Curious

Scientists Have Confirmed What Really Happens When You Crack Your Knuckles

“It is something like a firework explotion in the joint.”

Researchers have used ultrasounds machines in order to figure what how actually is going on when we crack our joints – which put an end to a debate that is a few decades old about where exactly that cracking sounds comes from.

In April 2015, scientists from the University of Alberta has published a paper that Is based on MRA imaging of finger joints being cracked. This research showed that the cracking sound is caused by the collapse of air bubbles that are forming in a fluid called synovial fluid – which surrounds our joints.

But today’s ultrasound machines are able to record what actually is going on inside our body about 100 times faster than the MRIs, and that’s why a new crew of scientists decided to search this claim in ordet to find some more answers.

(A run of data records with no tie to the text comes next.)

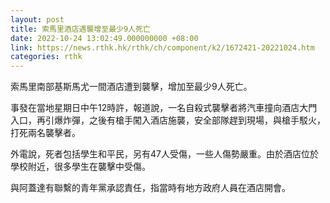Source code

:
 ```yaml
---
layout: post
title: 索馬里酒店遇襲增至最少9人死亡
date: 2022-10-24 13:02:49.000000000 +08:00
link: https://news.rthk.hk/rthk/ch/component/k2/1672421-20221024.htm
categories: rthk
---
```


索馬里南部基斯馬尤一間酒店遭到襲擊，增加至最少9人死亡。

事發在當地星期日中午12時許，報道說，一名自殺式襲擊者將汽車撞向酒店大門入口，再引爆炸彈，之後有槍手闖入酒店施襲，安全部隊趕到現場，與槍手駁火，打死兩名襲擊者。

外電說，死者包括學生和平民，另有47人受傷，一些人傷勢嚴重。由於酒店位於學校附近，很多學生在襲擊中受傷。  

與阿蓋達有聯繫的青年黨承認責任，指當時有地方政府人員在酒店開會。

Robert D. Boutin, who is a scientists from the University of California, has recruited 40 healthy participants of which 30 were regular everyday joint crackers and 10 who were not. Some of the older participants admitted that they are cracking their joints sometimes even 20 times a day, for the past 40 years.

Every participant was asked to crack the knuckle at the base of each finger that is commonly known as the MPJ – metacarpophalangeal joint, while they were being observed by the ultrasound machine. At the end, there were 400 MPJ cracks captured and recorded, which resulted with the knowledge of which ones exactly came with a ‘pop’.

The scientists expected to find out what exactly occurs within the joint, but what they actually find out appears to be much more unexpected and…explosive.

“What we saw was a bright flash on ultrasound, something like a firework that is exploding in the joint,” said Boutin. “This finding was really unexpected.”

The scientists are suspecting that the cracking and the visual flash that happened in those ultrasound images is somehow related to changes in pressure that may occur in the synovial fluid, as Buudin has explained:

“There have been many theories over the years and a fair amount of controversy about what’s really happening in the joint when it cracks. We’re quite confident that the cracking sound and bright flash on ultrasound are related to the dynamic changes in pressure that is associated with a gas bubble in the joint.”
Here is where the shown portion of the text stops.